● **Exercise goal**
Your answer should be every line below that includes the word "length".

● **Records for this task**

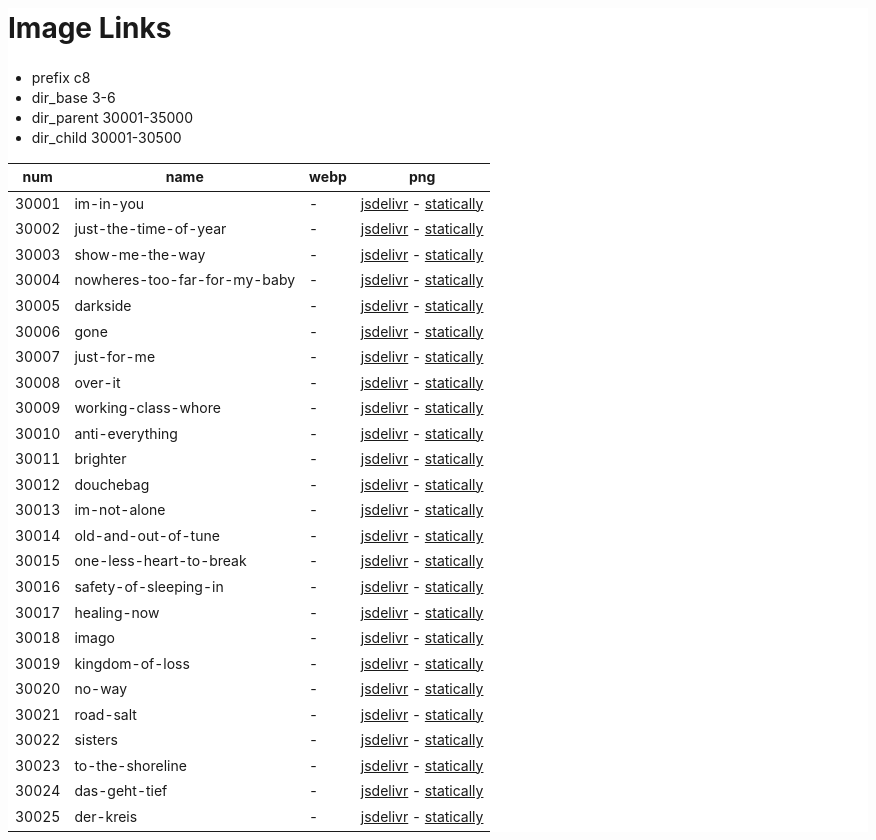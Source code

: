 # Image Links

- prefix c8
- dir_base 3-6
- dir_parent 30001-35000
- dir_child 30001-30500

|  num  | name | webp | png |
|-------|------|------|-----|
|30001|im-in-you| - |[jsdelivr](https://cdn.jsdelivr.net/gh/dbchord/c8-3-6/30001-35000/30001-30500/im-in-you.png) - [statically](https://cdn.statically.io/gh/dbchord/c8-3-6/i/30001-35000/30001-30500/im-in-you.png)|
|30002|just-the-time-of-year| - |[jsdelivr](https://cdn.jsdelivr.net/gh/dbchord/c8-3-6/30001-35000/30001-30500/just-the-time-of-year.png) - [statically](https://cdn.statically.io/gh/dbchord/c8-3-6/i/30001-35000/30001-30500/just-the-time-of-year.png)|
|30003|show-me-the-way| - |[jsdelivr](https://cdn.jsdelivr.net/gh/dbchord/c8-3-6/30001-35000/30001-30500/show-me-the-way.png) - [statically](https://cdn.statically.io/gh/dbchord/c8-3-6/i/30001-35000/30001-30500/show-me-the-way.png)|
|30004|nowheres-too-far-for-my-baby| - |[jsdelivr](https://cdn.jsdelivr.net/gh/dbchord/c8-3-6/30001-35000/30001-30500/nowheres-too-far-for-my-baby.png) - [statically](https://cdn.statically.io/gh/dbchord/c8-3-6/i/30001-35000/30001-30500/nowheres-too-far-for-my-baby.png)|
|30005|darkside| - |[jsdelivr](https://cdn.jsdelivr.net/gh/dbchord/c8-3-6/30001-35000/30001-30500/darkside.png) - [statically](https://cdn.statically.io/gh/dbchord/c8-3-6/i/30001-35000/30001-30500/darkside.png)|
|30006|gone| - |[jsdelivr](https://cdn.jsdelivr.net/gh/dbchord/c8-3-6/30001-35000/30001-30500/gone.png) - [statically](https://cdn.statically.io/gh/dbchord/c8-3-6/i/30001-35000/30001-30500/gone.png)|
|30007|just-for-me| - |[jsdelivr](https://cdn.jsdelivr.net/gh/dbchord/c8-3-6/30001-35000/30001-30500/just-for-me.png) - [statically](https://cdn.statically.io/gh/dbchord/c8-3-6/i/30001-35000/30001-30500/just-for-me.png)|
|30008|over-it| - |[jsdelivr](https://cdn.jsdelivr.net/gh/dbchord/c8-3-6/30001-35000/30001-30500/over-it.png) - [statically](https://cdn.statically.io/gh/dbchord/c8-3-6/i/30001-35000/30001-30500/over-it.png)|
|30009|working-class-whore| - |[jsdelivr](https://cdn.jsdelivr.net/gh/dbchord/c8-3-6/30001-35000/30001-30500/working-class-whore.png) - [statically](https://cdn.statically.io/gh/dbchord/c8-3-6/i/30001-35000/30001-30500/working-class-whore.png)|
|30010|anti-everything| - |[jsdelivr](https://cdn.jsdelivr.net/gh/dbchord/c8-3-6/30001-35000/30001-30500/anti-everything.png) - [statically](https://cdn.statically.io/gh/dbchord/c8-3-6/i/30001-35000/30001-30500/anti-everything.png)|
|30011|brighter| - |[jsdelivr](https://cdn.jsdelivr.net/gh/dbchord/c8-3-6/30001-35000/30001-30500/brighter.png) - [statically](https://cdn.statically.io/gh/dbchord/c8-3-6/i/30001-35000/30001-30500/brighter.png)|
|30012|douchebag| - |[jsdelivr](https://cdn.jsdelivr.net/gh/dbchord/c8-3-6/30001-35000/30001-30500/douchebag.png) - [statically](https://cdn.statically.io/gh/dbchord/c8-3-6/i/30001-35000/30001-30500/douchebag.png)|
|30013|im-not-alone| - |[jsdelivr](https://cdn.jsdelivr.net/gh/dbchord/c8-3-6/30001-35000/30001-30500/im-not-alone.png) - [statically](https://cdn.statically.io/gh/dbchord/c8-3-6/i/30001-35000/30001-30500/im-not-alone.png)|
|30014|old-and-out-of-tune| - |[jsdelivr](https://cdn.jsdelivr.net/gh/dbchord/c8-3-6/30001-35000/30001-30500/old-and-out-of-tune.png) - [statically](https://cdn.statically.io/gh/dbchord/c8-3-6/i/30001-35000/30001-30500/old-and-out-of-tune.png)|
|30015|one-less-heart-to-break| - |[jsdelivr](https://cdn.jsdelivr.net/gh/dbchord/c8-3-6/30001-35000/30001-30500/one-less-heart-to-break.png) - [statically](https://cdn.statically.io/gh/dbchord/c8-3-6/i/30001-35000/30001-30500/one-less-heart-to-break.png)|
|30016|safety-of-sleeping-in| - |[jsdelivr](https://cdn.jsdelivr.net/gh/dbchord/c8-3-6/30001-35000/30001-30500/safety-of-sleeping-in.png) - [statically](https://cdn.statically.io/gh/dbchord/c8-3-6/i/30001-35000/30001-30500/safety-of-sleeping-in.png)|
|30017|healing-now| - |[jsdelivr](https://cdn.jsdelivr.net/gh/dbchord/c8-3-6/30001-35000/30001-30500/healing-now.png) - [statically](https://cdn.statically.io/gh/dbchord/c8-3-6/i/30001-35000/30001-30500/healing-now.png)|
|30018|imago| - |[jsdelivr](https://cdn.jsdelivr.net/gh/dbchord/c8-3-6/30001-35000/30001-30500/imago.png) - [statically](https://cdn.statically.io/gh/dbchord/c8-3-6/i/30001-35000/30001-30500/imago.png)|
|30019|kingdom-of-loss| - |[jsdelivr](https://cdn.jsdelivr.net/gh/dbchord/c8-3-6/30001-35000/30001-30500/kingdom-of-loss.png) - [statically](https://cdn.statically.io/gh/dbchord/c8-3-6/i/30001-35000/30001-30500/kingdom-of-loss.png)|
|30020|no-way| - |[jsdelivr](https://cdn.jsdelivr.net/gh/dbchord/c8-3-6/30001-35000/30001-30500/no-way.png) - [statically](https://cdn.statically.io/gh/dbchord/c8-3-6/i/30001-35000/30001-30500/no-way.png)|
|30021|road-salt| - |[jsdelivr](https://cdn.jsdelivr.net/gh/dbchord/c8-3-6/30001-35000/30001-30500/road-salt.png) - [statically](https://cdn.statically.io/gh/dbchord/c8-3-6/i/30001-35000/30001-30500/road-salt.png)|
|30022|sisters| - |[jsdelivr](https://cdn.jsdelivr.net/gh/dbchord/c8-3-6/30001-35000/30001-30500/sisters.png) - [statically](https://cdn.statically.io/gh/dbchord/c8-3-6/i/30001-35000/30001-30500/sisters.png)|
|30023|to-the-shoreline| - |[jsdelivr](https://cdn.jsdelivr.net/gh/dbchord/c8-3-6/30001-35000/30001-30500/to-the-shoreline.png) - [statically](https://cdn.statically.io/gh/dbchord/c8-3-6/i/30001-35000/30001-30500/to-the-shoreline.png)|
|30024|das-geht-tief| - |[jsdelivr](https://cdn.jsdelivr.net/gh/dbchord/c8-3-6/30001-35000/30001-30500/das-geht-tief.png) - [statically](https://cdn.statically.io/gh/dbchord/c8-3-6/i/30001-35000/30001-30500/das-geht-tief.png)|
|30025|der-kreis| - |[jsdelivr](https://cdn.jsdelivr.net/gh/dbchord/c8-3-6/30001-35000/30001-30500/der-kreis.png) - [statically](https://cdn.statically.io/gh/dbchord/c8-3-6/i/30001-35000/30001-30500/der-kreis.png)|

==

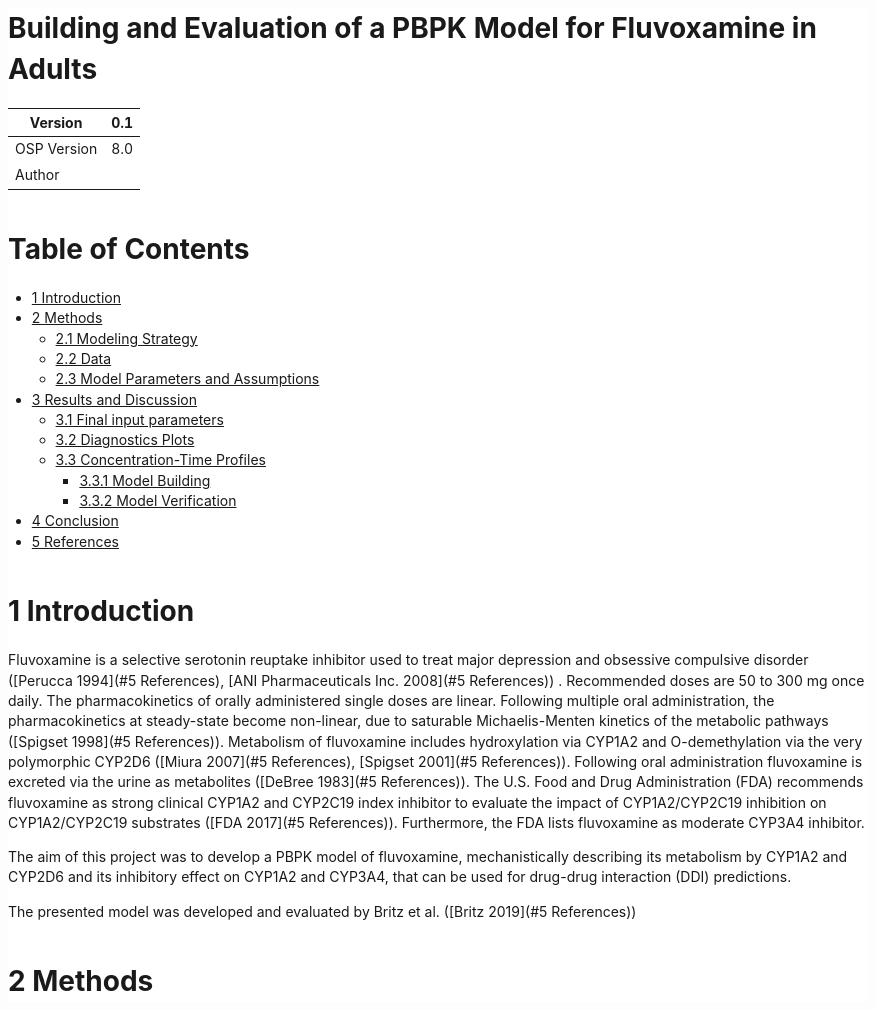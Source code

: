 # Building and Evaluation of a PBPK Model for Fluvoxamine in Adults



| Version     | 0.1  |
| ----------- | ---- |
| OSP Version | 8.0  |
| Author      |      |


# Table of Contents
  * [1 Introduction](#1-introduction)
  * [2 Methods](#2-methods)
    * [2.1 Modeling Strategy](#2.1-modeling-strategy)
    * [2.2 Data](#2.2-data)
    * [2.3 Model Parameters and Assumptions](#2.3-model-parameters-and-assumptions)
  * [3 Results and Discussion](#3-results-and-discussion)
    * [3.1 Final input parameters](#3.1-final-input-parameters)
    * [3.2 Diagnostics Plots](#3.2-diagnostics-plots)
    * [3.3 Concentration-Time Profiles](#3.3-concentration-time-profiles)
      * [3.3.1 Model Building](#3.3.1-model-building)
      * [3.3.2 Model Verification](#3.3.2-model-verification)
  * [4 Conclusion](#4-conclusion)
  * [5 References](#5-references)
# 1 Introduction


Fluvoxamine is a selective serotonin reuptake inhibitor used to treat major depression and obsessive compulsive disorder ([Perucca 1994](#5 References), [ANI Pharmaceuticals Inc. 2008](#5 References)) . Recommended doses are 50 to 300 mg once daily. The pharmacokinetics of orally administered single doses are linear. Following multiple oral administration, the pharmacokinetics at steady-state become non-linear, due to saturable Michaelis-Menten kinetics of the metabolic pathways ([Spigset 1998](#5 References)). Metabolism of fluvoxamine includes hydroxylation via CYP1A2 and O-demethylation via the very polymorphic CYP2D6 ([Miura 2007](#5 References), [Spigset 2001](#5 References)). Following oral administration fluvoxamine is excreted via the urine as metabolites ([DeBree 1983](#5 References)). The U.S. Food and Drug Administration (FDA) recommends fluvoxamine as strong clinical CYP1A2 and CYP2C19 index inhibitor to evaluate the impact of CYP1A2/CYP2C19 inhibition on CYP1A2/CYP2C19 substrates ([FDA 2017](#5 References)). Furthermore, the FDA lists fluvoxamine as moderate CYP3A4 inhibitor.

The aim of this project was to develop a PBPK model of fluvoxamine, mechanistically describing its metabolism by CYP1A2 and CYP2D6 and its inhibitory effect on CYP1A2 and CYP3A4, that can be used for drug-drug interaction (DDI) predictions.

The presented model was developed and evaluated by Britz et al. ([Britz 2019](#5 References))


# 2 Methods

--

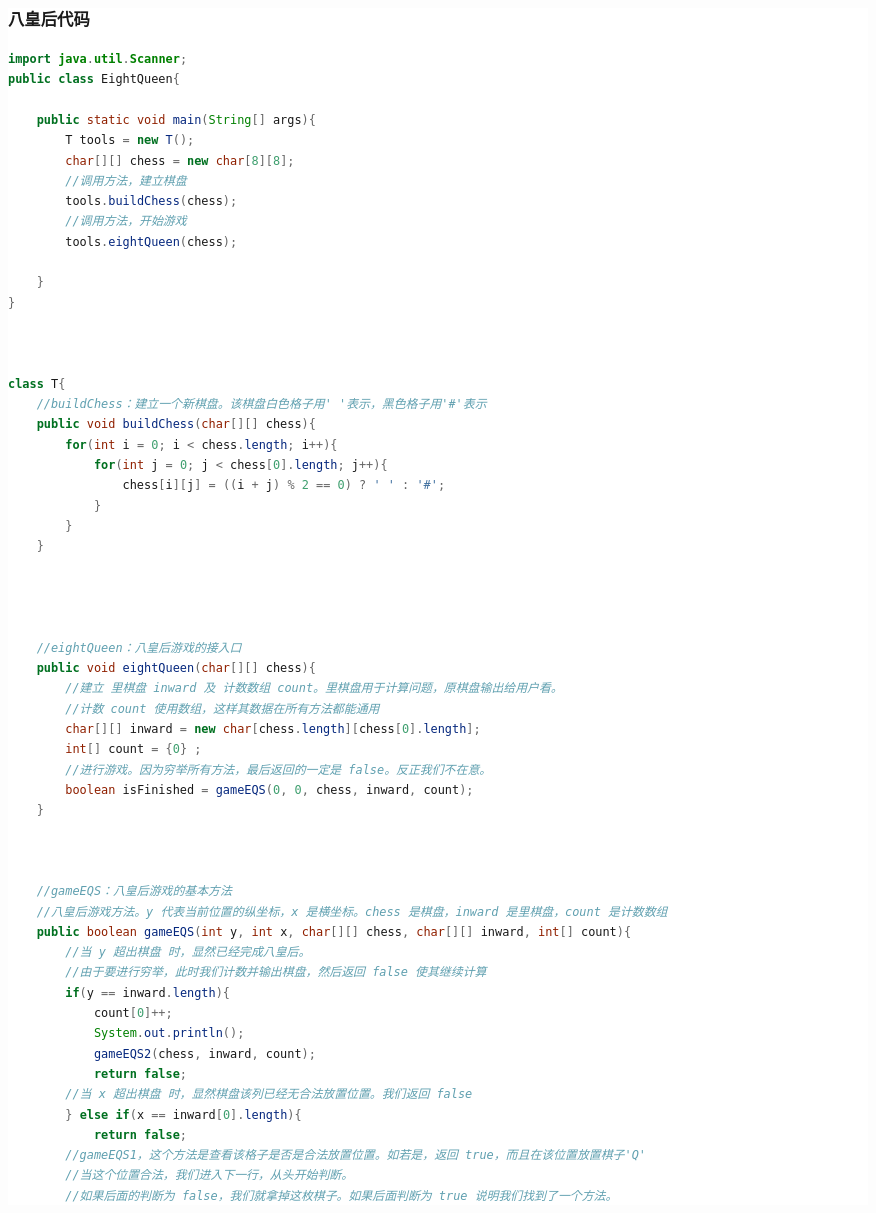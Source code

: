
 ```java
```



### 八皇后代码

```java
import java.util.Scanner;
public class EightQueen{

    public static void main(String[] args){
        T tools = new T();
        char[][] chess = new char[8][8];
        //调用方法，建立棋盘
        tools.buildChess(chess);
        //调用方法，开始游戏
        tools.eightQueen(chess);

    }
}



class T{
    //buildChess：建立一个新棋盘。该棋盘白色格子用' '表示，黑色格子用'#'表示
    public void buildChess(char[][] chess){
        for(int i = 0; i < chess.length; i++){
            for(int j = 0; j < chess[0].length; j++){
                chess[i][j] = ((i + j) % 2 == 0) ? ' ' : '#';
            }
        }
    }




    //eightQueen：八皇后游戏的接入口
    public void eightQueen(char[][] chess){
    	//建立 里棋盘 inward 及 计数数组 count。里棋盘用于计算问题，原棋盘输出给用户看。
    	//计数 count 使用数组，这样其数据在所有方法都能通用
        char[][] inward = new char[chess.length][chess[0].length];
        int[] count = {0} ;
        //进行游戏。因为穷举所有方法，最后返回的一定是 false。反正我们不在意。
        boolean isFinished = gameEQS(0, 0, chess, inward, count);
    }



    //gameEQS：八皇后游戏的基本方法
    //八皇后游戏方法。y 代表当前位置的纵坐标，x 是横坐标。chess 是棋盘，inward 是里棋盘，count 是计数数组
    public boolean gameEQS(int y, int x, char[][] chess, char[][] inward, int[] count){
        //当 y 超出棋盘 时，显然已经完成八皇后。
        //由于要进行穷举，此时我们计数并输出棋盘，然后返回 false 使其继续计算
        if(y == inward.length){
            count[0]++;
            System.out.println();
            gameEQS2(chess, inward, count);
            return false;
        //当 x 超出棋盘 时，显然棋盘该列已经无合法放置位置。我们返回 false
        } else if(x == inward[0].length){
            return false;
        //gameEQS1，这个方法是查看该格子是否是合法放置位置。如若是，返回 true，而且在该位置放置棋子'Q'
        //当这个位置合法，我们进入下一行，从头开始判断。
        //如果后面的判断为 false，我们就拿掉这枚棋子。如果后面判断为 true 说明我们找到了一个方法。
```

● **Answer to the problem**
        for(int i = 0; i < chess.length; i++){
            for(int j = 0; j < chess[0].length; j++){
        char[][] inward = new char[chess.length][chess[0].length];
        if(y == inward.length){
        } else if(x == inward[0].length){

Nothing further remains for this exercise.